Geof, I am not persuaded by your analysis of the use of presumptions to resolve the tension (whcih you acknowledge) between civil liberties and national security. You start off promisingly by stating that "Logic, for example, suggests that in dealing with conflicts between the national security and civil liberties judges should start with a healthy dose of deference to military and executive officials. This seems sensible for several reasons." And you list the reasons, such as that the judges don't know much about national security and the cost of invalidating a national-security measure can be catastrophic. If this is right, then necessarily the false positives will greatly outnumber the false negatives. Suppose judges always upheld national security measures, that is, made the presumption irrebuttable. Then there would never be a false negative; that is, there would never be a case in which the court would prevent the government from responding effectively to a real danger. The only judicial mistakes would be false positives--allowing the government to respond to dangers that turned out to be nonexistent (or to respond disproportionately to slight dangers). If judges should hesitate to meddle in national security, as I believe they should (including for the reasons you give), then it is right that false positives should preponderate over false negatives, perhaps greatly. I don't, by the way, think that the presumption should be irrebuttable; for as I said, I agree with the result in Hamdi. (In the case of ordinary crimes, where the danger to the nation is much less than in the case of national security, the system reverses the presumption--false positives, namely convicting the innocent--are weighted more heavily than false negatives--failing to convict the guilty.)
You say that history shows that the courts have been too timid in checking national-security measures. History merely shows, consistent with the presumption in favor of upholding national-security measures, that the courts err on the side of permission. If courts were as aggressive as you seem to want them to be, we would never have violated civil liberties, but instead lost several wars. I know that Santayana said that those who forget history are condemned to repeat it. But there is also the quip about the Bourbon kings--that they learned nothing and forgot nothing. I do think the United States faces a unique threat in the intersection between the extremism that is coursing through the vast Islamic world (1.3 billion people) and the growing lethality and availability (to nonstate actors) of conventional and unconventional weaponry. I think that courts should tie the hands of the executive branch and Congress in responding to this threat only when the presumption in favor of upholding national-security measures against legal challenges is compellingly rebutted, which I think it was in the Hamdi case.
Are you serious in suggesting that the presumption should be reversed, and a heavy burden placed on the government of justifying to courts the necessity of national-security measures? I doubt that you mean this literally. I hope you don't.
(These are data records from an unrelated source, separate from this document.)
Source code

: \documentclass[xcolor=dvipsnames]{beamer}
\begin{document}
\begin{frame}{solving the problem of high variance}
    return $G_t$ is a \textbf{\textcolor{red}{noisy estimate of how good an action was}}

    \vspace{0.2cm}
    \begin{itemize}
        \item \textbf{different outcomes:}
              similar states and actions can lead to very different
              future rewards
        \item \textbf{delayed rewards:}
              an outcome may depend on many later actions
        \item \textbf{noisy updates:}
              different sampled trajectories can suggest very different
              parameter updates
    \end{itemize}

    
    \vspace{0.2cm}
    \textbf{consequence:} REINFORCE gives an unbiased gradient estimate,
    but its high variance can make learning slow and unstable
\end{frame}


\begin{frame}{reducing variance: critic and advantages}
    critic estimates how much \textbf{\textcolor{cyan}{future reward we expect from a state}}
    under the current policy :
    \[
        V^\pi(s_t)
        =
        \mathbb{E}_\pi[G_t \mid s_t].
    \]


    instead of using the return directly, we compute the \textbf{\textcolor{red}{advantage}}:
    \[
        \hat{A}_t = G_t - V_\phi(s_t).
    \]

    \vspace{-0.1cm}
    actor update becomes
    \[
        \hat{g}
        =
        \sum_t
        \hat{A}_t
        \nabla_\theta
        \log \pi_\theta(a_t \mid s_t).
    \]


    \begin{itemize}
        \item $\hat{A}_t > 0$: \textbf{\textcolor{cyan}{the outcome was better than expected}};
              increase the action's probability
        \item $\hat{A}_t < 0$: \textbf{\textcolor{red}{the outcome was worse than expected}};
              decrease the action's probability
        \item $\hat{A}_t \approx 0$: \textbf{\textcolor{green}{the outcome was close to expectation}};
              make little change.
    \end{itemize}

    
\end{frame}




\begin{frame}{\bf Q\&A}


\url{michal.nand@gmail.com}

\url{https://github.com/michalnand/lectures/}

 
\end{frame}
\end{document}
I also think that the courts have contributed, albeit inadvertenly, to some of our national security problems, perhaps including the 9/11 attacks. They have accepted the presumption against judicial medddling in national security, but have not (perhaps could not) try to limit the application to national security of constitutional provisions invoked in routine civil and criminal litigation. The Fourth Amendment exclusionary rule made the Justice Department hesitant to conduct searches (for example of Moussaoui's laptop) and to demand information from the CIA that might compromise prosecutions. The exclusionary rule may also have contributed to the too-narrow scope of FISA. Extravagant judicial interpretations of freedom of speech create reluctance on the part of law enforcement and intelligence authorities to conduct surveillance of extremist preachers and speakers. Judicially created rules about the scope of the right to a public trial and about the right of a criminal defendant to represent himself make criminal prosecutions of terrorists likely to backfire--the government is forced to reveal information that assists terrorists to evade detection and to allow the defendant to turn the trial into a political circus. Yet I don't think the courts are a very serious impediment to effective national-security intelligence. I think we can have an effective system, including a domestic intelligrence agency separate from the FBI, within the framework of existing constitutional law certainly, and probably statutory law as well though FISA may (or may not) be illegal. This conclusion reflects my belief, which I have tried to document in Uncertain Shield, that there are effective alternatives to the criminal-justice system for dealing with terrorist threats.